Your goal
Across all entries below, how many lines include "retrieve"? Answer with the number alone.

Data for analysis
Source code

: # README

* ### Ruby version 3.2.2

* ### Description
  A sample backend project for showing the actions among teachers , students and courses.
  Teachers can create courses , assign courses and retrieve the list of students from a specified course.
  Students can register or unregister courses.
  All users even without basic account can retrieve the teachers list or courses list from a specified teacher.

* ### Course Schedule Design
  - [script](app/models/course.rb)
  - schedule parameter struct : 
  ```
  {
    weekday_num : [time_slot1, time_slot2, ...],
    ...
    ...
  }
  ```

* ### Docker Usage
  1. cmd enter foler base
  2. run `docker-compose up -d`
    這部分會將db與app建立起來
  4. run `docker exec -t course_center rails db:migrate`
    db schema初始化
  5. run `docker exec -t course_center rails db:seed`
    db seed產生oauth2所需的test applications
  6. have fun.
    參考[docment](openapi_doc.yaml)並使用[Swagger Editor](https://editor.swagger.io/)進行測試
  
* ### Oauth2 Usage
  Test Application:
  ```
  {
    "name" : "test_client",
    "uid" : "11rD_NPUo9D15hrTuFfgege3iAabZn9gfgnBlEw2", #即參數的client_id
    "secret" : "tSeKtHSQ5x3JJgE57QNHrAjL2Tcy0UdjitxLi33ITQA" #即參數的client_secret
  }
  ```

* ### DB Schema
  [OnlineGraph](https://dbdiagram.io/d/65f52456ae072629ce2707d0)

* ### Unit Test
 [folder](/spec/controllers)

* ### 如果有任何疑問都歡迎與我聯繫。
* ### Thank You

Answer to the exercise
2